Plaisir et déplaisir - Comme je ne prenais aucun plaisir en EPS, j'ai fait du yoga

DELOBE ANDRE - Jeune Equipe Sant.E.Si.H, UFR-STAPS, IUFM, Montpellier , Docteur es sciences physiques
6è Rencontre AEEPS/Montpellier -3è Biennale/AFRAPS , 2007

Résumé : Dès que j’ai fait de la gymnastique et des sports collectifs en 6e, j’ai souffert de courbatures lorsque je faisais un effort musculaire même faible. Elles se prolongeaient des jours et des jours, et réapparaissaient quand je refaisais le même effort sans que jamais je ne constate le moindre progrès. Ces douleurs m’empêchaient de me concentrer sur mes études puis plus tard sur ma vie professionnelle. De plus, je me heurtais à l’opinion générale qui voulait que les courbatures soient indispensables pour la progression dans le sport. Ni mes parents, ni mes profs d’EPS n’ont été conscients du problème. Avec le recul, je suppose que je souffrais d’une hypersensibilité que l’on retrouve dans la fibromyalgie par exemple.

Vingt ans plus tard, après avoir fait du training autogène de Schultz pour résoudre un certain nombre de problèmes psychologiques et au cours d’une psychanalyse, je me suis mis au yoga. J’ai tout de suite éprouvé un très grand plaisir à cette pratique. J’ai tout de suite recherché dans les différentes postures du yoga les sensations que préconise Schultz (lourdeur et chaleur). J’y suis très bien arrivé dans les positions faciles. C’était très agréable. Pour les postures plus difficiles, le plaisir se produit quand on les quitte.
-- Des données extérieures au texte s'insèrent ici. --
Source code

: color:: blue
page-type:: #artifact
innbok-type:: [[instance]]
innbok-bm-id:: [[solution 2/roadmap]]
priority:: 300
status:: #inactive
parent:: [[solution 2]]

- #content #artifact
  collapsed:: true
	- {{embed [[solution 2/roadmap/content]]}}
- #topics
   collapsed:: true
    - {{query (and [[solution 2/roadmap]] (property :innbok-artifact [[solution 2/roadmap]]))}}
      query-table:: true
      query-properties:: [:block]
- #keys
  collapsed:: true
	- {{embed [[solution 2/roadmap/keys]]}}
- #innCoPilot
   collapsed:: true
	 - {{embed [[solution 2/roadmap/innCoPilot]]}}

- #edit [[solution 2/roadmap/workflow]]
On peut répartir les méthodes de relaxation en deux groupes : les méthodes générales (où l’on recherche une détente globale, comme dans le training autogène de Schultz ou la sophrologie de Caycedo) et les méthodes analytiques (où l’on contracte puis on détend les muscles actionnant une articulation, méthode de Jacobson). Le yoga apparaît comme classable dans les deux groupes. Outre un grand plaisir, on obtient une diminution des réflexes myotatiques et donc une meilleure souplesse. Il peut apparaître comme une gymnastique où l’on essaye de détendre à peu près tous les muscles (les yeux, les cordes vocales, le périnée, et même le tube digestif, l’œsophage par le " ramonage " et le reste du tractus par la pratique des jeûnes…). Par contre, le yoga, contrairement aux gymnastiques est une recherche de l’immobilité pour " vaincre la mort ".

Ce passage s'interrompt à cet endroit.